Reviewed by Kenny Brechner

    While Franklin County may be thought to have been subject to no shortages in the production of colorful, larger than life figures, we must admit that few, if any, are so well known and widely established as Fly Rod Crosby. Born in Phillips in 1854 as Cornelia T. Crosby, Fly Rod spent a long, and very public life promoting the sportsman's life to be found in Western Maine.

    Julia A. Hunter's, Fly Rod Crosby, The Woman Who Marketed Maine, is a charming new book which succeeds at being both a perceptive biography, and a stirring memorial to an unusual and likeable woman.

    As for a description of Fly Rod, none can be found or made which will be more apt than her own self description. "I am a plain woman of uncertain age, standing six feet in my stockings. I have earned my bread for a good many years doing the work of a bank clerk. I scribble a bit for various sporting journals, and I would rather fish any day than go to heaven."

    Fly Rod's size, unfeigned enthusiasm, personal and literary charm, and genuine talent with a fly rod, made her slip easily into a larger than life image that gained the Rangeley area national publicity.

    The legendary aspect of Fly Rod's life leaves any biographer with her work cut out, and Hunter does an excellent job of sifting through Fly Rod's legacy, depositing the mythic and the true each into their respective bins.

    It is very revealing that the surviving primary sources relating to Fly Rod Crosby are both plentiful and entirely public. Fly Rod scribbled more than "a bit" for sporting journals, providing hundreds of columns over the years. She was also widely photographed for publicity reasons, as well as keeping a collection of photographs for her own scrapbook.

    Hunter=s treatment of Fly Rod is essentially that of someone who made little distinction between a public and a private persona. That Fly Rod's articles were often times termed "Letters From Fly Rod" indicates the very great ease she had with a public of outdoor sports enthusiasts who shared her passions and experiences.

    Her greatest exposure came with her annual appearances as a leading member of Maine's exhibit at the Sportsmen's Exhibition Association's Exhibition in New York, at which time thousands of people visited her Rangeley exhibit.

    Fly Rod's appeals as a promoter of Maine camp life were very great. Her boundless enthusiasm, uniformly upbeat journalism, her striking appearance, and her traditional, anti-suffrage views, made her both appealing and non-threatening to Railroad officials and politicians alike.
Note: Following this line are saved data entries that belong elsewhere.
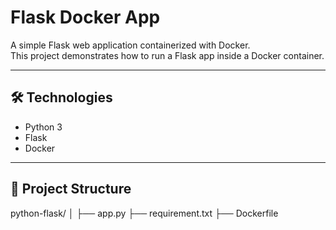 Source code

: # Flask Docker App

A simple Flask web application containerized with Docker.  
This project demonstrates how to run a Flask app inside a Docker container.

---

## 🛠️ Technologies

- Python 3  
- Flask
- Docker

---

## 📁 Project Structure

python-flask/
│
├── app.py
├── requirement.txt
├── Dockerfile

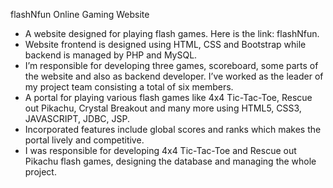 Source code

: flashNfun Online Gaming Website

* A website designed for playing flash games. Here is the link: flashNfun.
* Website frontend is designed using HTML, CSS and Bootstrap while backend is managed by PHP and MySQL.
* I’m responsible for developing three games, scoreboard, some parts of the website and also as backend
developer. I’ve worked as the leader of my project team consisting a total of six members.
* A portal for playing various flash games like 4x4 Tic-Tac-Toe, Rescue out Pikachu, Crystal Breakout and many
more using HTML5, CSS3, JAVASCRIPT, JDBC, JSP.
* Incorporated features include global scores and ranks which makes the portal lively and competitive.
* I was responsible for developing 4x4 Tic-Tac-Toe and Rescue out Pikachu flash games, designing the
database and managing the whole project.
    The final section of the book is a series of photos taken from Fly Rod's own scrapbook, accompanied by selections from her writings. The single minded pleasures and good fellowship emanating from word and photo call up for us a world whose simple charm seamlessly blends history and sentiment, making for an alluring memorial to a woman whose life so seamlessly bridged the fictional and the real.